JSE’s HR director Donald Khumalo said the conversation has changed his mindset, “What Ravi shared this evening got me thinking differently and I have been sitting as a quiet student, taking copious notes on how we should be transitioning ourselves from our current approach of human capital metrics reporting to a level of a deeper meaningful engagement around data.”

SNG Grant Thornton’s people and culture leader, Neridha Moodley agreed with Ravi that HR metrics are no longer nice-to-haves but are a must for any HR team that wants to succeed, “We are reaching a stage where if we don’t start looking at these sort of metrics as professional services firms in South Africa, we are doing ourselves a big disservice."

She added that for a long time in her organisation, leaders have been asking what the metrics that they should be looking at from the HR perspective are, “And I am very keen on learning more and taking back to the organisation those that Ravi has shared with us because I believe that they will help us in understanding areas that need to be looked at in terms of competency for the future.”

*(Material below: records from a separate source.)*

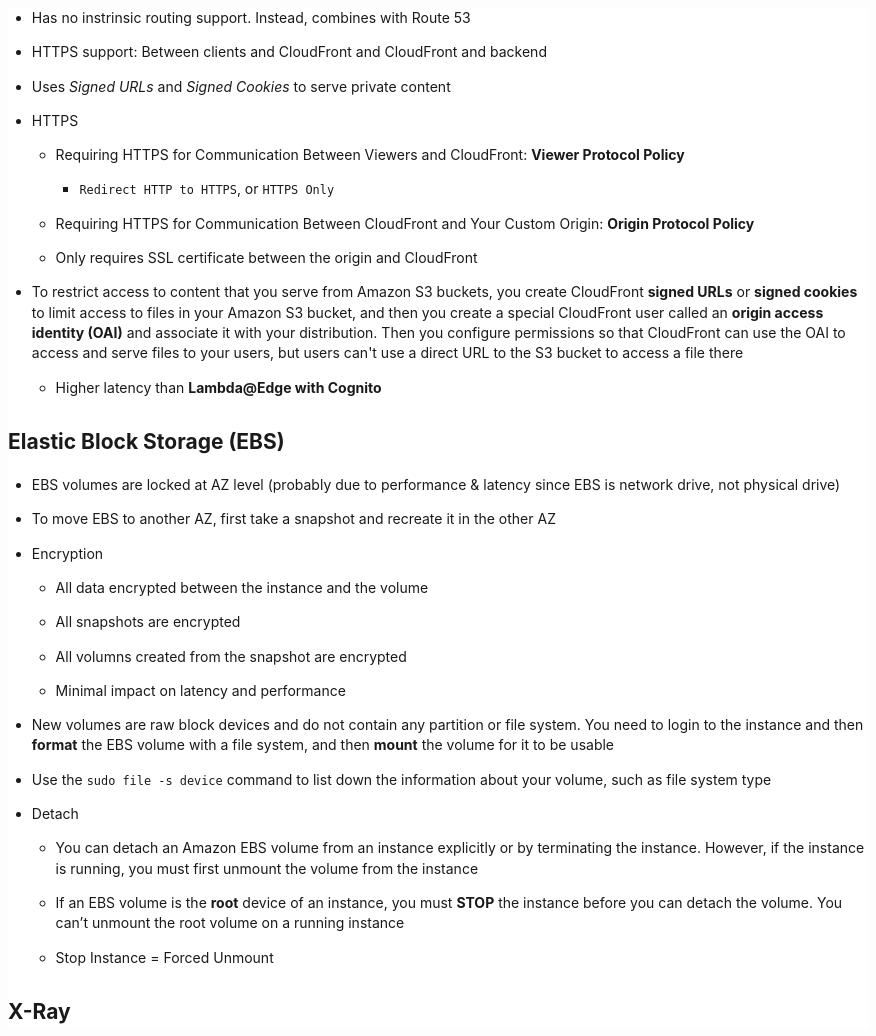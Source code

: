 - Has no instrinsic routing support. Instead, combines with Route 53

- HTTPS support: Between clients and CloudFront and CloudFront and backend

- Uses *Signed URLs* and *Signed Cookies* to serve private content

- HTTPS

  - Requiring HTTPS for Communication Between Viewers and CloudFront: **Viewer Protocol Policy**

    - `Redirect HTTP to HTTPS`, or `HTTPS Only`

  - Requiring HTTPS for Communication Between CloudFront and Your Custom Origin: **Origin Protocol Policy**

  - Only requires SSL certificate between the origin and CloudFront

- To restrict access to content that you serve from Amazon S3 buckets, you create CloudFront **signed URLs** or **signed cookies** to limit access to files in your Amazon S3 bucket, and then you create a special CloudFront user called an **origin access identity (OAI)** and associate it with your distribution. Then you configure permissions so that CloudFront can use the OAI to access and serve files to your users, but users can't use a direct URL to the S3 bucket to access a file there

  - Higher latency than **Lambda@Edge with Cognito**

## Elastic Block Storage (EBS)

- EBS volumes are locked at AZ level (probably due to performance & latency since EBS is network drive, not physical drive)

- To move EBS to another AZ, first take a snapshot and recreate it in the other AZ

- Encryption

  - All data encrypted between the instance and the volume

  - All snapshots are encrypted

  - All volumns created from the snapshot are encrypted

  - Minimal impact on latency and performance

- New volumes are raw block devices and do not contain any partition or file system. You need to login to the instance and then **format** the EBS volume with a file system, and then **mount** the volume for it to be usable

- Use the `sudo file -s device` command to list down the information about your volume, such as file system type

- Detach

  - You can detach an Amazon EBS volume from an instance explicitly or by terminating the instance. However, if the instance is running, you must first unmount the volume from the instance

  - If an EBS volume is the **root** device of an instance, you must **STOP** the instance before you can detach the volume. You can’t unmount the root volume on a running instance

  - Stop Instance = Forced Unmount

## X-Ray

Jason Bonehill, Group’s HC Projects Manager at Barloworld, said as much as HR metrics are gaining exposure in other countries, “I have attended a number of conferences where we talk about changes in terms of human capital and how we need to measure and get more comfortable in quantifying things but practically that is not my experience from an industry point of view. We have a lot of these conversations but I am yet to see those transitions happen in organisations where human capital becomes more comfortable with the use of data and puts in place quantifiable metrics to track whether we are winning or losing.”

Independent HR consultant Dolores Mashishi said she has been in remuneration committees most of her life and they have never been able to find a people metric that aligns very closely to the financial metrics, “Financial metrics are quantifiable and there are numbers that the board can see, be it Ebidta, Roic, and other metrics. We cannot use financial metrics when referring to people data around things like culture, engagement processes, and motivation.”

The CHROs in attendance debated these points enthusiastically, highlighting that this is an extremely relevant topic to their profession, but that a lot of thought still has to go into exactly how to apply these ideas. It was clear that they were going to be thinking about the topic – and perhaps even applying some of the metrics – in the coming months.